Problem requirements: Count every line below in which "detail" occurs, then give only the count.

[Dataset entries]
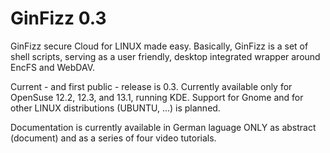 GinFizz 0.3
===========

GinFizz secure Cloud for LINUX made easy. Basically, GinFizz is a set of shell scripts, serving as a user friendly, desktop integrated wrapper around EncFS and WebDAV.

Current - and first public - release is 0.3. Currently available only for OpenSuse 12.2, 12.3, and 13.1, running KDE. Support for Gnome and for other LINUX distributions (UBUNTU, ...) is planned.

Documentation is currently available in German laguage ONLY as abstract (document) and as a series of four video tutorials.

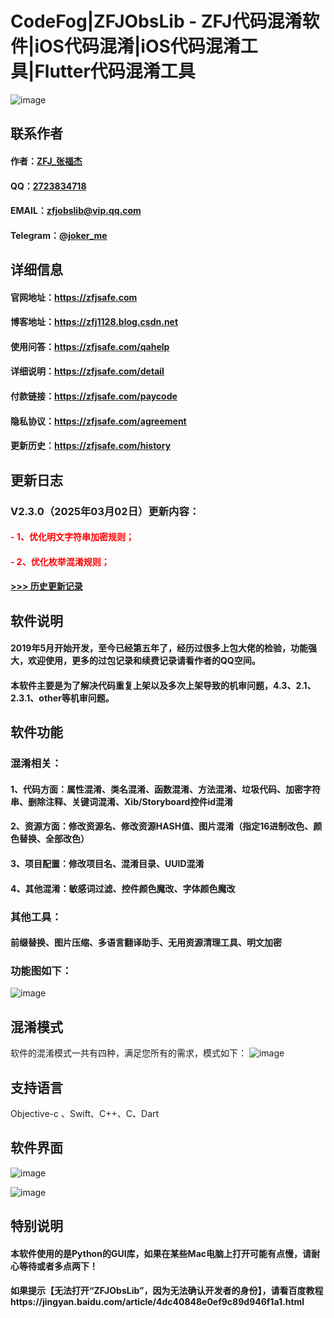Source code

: 
# CodeFog|ZFJObsLib - ZFJ代码混淆软件|iOS代码混淆|iOS代码混淆工具|Flutter代码混淆工具


![image](https://zfjobslib.top/images/ZFJObsLib.png)

## 联系作者

#### 作者：[ZFJ_张福杰](http://zfj1128.blog.csdn.net)
#### QQ：[2723834718](https://zfjobslib.top/images/qq2.png)
#### EMAIL：zfjobslib@vip.qq.com
#### Telegram：[@joker_me](https://zfjobslib.top/images/telegram_3_2.png)

## 详细信息

#### 官网地址：https://zfjsafe.com
#### 博客地址：https://zfj1128.blog.csdn.net
#### 使用问答：https://zfjsafe.com/qahelp
#### 详细说明：https://zfjsafe.com/detail
#### 付款链接：https://zfjsafe.com/paycode
#### 隐私协议：https://zfjsafe.com/agreement
#### 更新历史：https://zfjsafe.com/history

## 更新日志

### V2.3.0（2025年03月02日）更新内容：

#### <font color=FF0000>- 1、优化明文字符串加密规则；</font>
#### <font color=FF0000>- 2、优化枚举混淆规则；</font>

#### [>>> 历史更新记录](https://zfjsafe.com/history)

## 软件说明
#### 2019年5月开始开发，至今已经第五年了，经历过很多上包大佬的检验，功能强大，欢迎使用，更多的过包记录和续费记录请看作者的QQ空间。
#### 本软件主要是为了解决代码重复上架以及多次上架导致的机审问题，4.3、2.1、2.3.1、other等机审问题。

## 软件功能
### 混淆相关：
#### 1、代码方面：属性混淆、类名混淆、函数混淆、方法混淆、垃圾代码、加密字符串、删除注释、关键词混淆、Xib/Storyboard控件id混淆
#### 2、资源方面：修改资源名、修改资源HASH值、图片混淆（指定16进制改色、颜色替换、全部改色）
#### 3、项目配置：修改项目名、混淆目录、UUID混淆
#### 4、其他混淆：敏感词过滤、控件颜色魔改、字体颜色魔改
### 其他工具：
#### 前缀替换、图片压缩、多语言翻译助手、无用资源清理工具、明文加密
### 功能图如下：

![image](https://zfjsafe.com/images/software-img/tree_fun_4.png)

## 混淆模式
软件的混淆模式一共有四种，满足您所有的需求，模式如下：
![image](https://zfjsafe.com/images/detail-img/obs_confusion_mode.png)

## 支持语言
Objective-c 、Swift、C++、C、Dart

## 软件界面
![image](https://zfjsafe.com/images/software-img/11.png)

![image](https://zfjsafe.com/images/software-img/22.png)

## 特别说明
#### 本软件使用的是Python的GUI库，如果在某些Mac电脑上打开可能有点慢，请耐心等待或者多点两下！
#### 如果提示【无法打开“ZFJObsLib”，因为无法确认开发者的身份】，请看百度教程https://jingyan.baidu.com/article/4dc40848e0ef9c89d946f1a1.html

Answer box: 2